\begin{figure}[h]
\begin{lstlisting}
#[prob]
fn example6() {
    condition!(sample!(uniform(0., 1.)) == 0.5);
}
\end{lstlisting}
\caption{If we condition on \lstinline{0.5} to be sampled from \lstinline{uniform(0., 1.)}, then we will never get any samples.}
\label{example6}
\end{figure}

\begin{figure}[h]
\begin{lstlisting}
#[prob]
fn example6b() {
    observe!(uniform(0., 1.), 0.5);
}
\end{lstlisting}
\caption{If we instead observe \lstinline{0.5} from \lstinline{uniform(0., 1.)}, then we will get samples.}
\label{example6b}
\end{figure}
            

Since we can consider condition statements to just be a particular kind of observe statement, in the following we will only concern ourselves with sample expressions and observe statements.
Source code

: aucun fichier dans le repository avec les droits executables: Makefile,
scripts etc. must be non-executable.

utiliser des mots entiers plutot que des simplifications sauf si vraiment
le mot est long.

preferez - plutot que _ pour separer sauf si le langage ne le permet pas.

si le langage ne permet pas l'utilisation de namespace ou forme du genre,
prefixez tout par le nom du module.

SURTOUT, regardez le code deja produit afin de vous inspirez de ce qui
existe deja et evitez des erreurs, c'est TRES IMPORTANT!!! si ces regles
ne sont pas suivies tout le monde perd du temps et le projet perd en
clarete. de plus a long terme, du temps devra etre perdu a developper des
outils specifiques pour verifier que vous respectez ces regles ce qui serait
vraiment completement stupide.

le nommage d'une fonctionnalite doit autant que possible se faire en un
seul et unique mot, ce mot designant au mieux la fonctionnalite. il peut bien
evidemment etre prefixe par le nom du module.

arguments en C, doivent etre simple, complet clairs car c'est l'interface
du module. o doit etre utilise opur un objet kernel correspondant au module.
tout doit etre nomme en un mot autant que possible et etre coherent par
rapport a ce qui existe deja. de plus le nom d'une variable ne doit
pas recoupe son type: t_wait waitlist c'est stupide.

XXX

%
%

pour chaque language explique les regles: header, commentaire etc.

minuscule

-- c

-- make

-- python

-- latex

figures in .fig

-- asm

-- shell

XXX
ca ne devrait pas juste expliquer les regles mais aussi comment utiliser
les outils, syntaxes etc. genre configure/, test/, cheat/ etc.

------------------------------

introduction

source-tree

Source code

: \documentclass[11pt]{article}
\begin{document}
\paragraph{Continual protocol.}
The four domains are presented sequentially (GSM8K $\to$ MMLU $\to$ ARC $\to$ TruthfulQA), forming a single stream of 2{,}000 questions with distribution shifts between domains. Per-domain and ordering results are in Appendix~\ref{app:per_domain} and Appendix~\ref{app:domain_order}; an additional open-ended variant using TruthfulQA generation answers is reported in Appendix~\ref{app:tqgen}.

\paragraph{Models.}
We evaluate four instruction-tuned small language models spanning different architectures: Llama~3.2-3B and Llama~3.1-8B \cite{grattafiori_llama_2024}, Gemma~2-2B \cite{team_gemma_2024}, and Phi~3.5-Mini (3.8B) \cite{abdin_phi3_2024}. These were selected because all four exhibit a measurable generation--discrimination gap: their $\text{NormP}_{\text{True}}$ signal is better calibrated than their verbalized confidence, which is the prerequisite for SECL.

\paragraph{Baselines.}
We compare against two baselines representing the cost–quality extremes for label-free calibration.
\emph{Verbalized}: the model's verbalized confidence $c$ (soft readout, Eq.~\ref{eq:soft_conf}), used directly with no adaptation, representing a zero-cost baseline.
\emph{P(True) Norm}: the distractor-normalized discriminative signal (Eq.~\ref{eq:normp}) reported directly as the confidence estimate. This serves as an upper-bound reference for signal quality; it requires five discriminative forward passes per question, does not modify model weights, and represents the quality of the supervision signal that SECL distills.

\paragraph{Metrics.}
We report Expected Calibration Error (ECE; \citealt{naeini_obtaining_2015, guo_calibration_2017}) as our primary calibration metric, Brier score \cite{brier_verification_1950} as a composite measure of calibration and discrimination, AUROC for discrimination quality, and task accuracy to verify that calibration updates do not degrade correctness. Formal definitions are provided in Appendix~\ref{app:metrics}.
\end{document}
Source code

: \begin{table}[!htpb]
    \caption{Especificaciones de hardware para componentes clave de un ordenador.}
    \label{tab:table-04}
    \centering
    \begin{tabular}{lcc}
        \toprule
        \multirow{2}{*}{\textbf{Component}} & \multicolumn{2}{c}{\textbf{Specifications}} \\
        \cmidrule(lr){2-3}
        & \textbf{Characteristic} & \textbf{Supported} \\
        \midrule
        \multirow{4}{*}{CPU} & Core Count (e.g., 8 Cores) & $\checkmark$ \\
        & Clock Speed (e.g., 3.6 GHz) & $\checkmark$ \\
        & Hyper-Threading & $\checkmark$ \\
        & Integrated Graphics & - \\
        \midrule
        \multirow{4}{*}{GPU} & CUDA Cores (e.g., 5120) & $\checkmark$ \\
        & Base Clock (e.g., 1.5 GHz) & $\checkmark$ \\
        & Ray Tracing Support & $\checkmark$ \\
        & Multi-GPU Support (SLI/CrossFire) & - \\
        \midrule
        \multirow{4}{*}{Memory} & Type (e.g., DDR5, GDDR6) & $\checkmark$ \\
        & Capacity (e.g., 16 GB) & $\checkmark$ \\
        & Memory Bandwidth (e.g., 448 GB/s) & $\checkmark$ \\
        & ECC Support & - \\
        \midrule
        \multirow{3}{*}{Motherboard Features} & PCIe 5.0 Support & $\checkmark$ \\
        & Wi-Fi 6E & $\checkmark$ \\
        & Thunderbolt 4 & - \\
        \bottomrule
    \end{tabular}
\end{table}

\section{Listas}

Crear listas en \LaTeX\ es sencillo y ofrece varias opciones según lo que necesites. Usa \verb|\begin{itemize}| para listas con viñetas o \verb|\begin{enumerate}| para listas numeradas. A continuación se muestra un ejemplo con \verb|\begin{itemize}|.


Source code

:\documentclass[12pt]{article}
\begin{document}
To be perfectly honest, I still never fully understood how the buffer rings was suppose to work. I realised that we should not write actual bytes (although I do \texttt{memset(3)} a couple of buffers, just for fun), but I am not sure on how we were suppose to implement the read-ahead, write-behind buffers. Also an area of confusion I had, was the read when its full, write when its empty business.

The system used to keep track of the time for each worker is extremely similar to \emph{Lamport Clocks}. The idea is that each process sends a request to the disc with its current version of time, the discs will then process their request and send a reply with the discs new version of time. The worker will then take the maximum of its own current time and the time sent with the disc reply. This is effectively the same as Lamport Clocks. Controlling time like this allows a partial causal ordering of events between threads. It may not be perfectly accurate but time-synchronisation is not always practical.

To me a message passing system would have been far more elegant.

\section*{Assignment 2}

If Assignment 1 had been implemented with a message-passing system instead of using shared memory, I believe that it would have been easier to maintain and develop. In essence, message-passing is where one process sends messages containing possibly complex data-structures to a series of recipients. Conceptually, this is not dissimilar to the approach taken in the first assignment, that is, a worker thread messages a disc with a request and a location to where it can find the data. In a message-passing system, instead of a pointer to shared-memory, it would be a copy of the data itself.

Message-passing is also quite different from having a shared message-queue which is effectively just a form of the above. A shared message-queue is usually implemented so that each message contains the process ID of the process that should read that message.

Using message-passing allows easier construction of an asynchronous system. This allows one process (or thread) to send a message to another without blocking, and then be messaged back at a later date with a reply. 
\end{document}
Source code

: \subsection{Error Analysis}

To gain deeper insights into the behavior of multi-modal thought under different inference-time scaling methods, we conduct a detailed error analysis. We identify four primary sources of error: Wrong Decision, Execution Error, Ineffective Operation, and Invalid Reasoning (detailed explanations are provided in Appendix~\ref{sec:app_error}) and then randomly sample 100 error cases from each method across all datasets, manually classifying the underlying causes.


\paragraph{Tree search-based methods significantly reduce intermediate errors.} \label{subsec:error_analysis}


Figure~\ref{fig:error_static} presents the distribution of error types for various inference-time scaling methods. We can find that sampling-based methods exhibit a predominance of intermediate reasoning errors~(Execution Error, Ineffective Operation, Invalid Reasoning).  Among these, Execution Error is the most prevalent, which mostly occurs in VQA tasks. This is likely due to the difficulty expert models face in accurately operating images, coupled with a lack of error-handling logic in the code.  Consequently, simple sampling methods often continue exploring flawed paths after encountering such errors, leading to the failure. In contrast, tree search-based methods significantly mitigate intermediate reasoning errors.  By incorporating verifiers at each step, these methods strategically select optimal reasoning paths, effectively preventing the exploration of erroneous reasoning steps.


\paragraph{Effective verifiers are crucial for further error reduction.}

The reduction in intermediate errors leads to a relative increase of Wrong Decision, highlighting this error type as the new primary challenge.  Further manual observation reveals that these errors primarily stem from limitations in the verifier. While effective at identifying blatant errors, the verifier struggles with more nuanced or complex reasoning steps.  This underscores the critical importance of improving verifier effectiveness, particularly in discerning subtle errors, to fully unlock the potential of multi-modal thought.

____

Wherever the word "label" appears in the listing, copy the line that holds it.

» EXERCISE OUTPUT:
\label{example6}
\label{example6b}
We compare against two baselines representing the cost–quality extremes for label-free calibration.
    \label{tab:table-04}
\paragraph{Tree search-based methods significantly reduce intermediate errors.} \label{subsec:error_analysis}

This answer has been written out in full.